* _Task to carry out_
Return, word for word, the line containing "叶康乐:金融危机背后的大国较量" and every line after it through the last line of the records below.

== Segment start ==

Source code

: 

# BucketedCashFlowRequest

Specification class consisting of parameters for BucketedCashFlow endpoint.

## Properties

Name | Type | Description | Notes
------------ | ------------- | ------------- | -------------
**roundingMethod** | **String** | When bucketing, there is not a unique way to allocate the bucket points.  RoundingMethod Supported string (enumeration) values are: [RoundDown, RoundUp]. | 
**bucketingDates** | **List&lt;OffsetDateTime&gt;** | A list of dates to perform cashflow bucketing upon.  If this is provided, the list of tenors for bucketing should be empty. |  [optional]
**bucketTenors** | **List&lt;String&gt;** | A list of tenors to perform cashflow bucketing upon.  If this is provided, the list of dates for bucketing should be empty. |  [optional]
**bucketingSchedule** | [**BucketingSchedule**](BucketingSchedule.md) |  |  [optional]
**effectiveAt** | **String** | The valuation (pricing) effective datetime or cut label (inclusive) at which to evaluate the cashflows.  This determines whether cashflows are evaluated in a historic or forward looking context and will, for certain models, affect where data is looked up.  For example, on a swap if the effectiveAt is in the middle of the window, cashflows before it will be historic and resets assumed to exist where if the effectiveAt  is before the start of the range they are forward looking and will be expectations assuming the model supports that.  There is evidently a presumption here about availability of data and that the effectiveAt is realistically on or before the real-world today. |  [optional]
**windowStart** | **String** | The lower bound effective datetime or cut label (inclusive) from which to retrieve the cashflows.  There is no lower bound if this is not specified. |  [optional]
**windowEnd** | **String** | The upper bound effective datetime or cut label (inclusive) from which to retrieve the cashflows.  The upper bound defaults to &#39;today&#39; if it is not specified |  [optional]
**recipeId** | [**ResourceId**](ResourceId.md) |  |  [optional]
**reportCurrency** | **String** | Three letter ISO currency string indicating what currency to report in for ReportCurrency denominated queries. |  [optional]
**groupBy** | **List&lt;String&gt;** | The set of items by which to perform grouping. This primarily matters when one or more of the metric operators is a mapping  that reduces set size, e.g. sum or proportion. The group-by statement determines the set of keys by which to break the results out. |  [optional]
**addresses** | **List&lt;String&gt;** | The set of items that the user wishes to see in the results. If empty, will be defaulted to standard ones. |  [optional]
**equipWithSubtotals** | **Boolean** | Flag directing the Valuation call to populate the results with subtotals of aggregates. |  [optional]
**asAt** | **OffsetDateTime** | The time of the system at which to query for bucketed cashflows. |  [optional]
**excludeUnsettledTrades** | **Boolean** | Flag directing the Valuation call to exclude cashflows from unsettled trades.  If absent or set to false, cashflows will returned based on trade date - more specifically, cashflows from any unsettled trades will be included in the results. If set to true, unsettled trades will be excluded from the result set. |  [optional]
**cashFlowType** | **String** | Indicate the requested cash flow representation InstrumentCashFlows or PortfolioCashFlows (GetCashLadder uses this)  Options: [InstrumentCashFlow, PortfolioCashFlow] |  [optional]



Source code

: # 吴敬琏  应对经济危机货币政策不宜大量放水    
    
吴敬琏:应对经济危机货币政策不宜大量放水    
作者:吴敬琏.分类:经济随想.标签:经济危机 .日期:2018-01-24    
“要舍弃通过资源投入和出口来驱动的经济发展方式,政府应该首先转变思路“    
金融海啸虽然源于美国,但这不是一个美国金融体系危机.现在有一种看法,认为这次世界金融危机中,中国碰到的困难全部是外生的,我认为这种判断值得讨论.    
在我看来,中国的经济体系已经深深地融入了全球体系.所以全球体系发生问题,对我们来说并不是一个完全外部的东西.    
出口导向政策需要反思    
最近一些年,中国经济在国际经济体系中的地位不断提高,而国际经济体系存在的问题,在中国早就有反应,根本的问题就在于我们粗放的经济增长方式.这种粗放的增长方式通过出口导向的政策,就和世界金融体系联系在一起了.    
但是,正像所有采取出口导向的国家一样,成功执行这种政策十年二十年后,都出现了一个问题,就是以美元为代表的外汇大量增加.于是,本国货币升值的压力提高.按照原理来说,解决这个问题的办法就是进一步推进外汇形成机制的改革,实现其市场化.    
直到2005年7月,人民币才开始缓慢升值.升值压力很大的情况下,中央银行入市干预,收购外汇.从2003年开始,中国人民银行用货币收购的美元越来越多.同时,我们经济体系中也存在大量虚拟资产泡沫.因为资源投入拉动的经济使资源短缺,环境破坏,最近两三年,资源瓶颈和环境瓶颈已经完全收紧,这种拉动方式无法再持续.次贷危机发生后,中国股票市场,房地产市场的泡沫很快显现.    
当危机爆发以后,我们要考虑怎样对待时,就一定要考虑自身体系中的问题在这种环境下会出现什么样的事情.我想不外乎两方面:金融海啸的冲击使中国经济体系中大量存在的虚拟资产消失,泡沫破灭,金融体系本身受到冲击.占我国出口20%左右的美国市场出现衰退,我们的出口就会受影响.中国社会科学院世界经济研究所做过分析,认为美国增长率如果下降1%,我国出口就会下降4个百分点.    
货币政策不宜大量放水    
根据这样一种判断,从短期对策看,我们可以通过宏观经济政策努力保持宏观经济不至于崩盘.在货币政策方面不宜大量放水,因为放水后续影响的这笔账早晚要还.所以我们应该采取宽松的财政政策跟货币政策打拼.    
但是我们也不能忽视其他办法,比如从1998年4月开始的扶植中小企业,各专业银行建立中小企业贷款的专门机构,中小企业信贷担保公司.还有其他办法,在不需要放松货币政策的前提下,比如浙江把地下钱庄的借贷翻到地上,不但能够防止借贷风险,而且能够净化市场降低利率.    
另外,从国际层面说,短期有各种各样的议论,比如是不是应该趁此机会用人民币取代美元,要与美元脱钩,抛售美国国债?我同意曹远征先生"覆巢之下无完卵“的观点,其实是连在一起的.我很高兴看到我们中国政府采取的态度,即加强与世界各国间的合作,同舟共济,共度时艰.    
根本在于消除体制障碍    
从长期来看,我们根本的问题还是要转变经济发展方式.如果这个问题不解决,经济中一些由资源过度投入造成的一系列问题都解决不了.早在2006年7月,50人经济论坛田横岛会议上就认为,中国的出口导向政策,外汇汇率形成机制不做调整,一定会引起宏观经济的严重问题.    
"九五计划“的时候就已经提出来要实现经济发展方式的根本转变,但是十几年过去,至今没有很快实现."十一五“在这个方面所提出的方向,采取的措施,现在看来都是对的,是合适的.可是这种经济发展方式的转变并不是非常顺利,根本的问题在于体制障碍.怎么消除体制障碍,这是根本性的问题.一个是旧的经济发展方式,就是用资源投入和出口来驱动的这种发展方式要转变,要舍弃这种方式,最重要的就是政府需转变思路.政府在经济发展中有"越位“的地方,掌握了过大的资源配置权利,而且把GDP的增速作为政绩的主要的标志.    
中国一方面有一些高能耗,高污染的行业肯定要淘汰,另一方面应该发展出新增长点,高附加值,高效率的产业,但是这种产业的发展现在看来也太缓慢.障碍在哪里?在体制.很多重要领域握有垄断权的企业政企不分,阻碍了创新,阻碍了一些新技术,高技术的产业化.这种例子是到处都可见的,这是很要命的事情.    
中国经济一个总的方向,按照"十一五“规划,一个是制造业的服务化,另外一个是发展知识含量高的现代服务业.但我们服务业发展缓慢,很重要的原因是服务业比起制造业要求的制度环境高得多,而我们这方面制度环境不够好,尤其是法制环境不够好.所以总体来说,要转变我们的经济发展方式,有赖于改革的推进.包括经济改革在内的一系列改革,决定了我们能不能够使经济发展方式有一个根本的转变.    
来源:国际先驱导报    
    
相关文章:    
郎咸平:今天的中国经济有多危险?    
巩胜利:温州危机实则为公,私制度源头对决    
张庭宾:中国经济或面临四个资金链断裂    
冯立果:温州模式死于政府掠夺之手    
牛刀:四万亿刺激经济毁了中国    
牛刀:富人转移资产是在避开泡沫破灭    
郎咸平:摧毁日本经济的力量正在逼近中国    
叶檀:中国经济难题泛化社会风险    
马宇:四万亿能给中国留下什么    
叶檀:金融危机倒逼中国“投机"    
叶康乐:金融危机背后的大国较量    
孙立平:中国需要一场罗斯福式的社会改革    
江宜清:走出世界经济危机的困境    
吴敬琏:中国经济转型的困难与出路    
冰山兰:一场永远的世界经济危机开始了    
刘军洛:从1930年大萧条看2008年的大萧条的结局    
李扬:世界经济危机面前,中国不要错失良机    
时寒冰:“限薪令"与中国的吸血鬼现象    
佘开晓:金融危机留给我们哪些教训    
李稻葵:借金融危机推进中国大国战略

== Segment end ==

* _Task response_
叶康乐:金融危机背后的大国较量    
孙立平:中国需要一场罗斯福式的社会改革    
江宜清:走出世界经济危机的困境    
吴敬琏:中国经济转型的困难与出路    
冰山兰:一场永远的世界经济危机开始了    
刘军洛:从1930年大萧条看2008年的大萧条的结局    
李扬:世界经济危机面前,中国不要错失良机    
时寒冰:“限薪令"与中国的吸血鬼现象    
佘开晓:金融危机留给我们哪些教训    
李稻葵:借金融危机推进中国大国战略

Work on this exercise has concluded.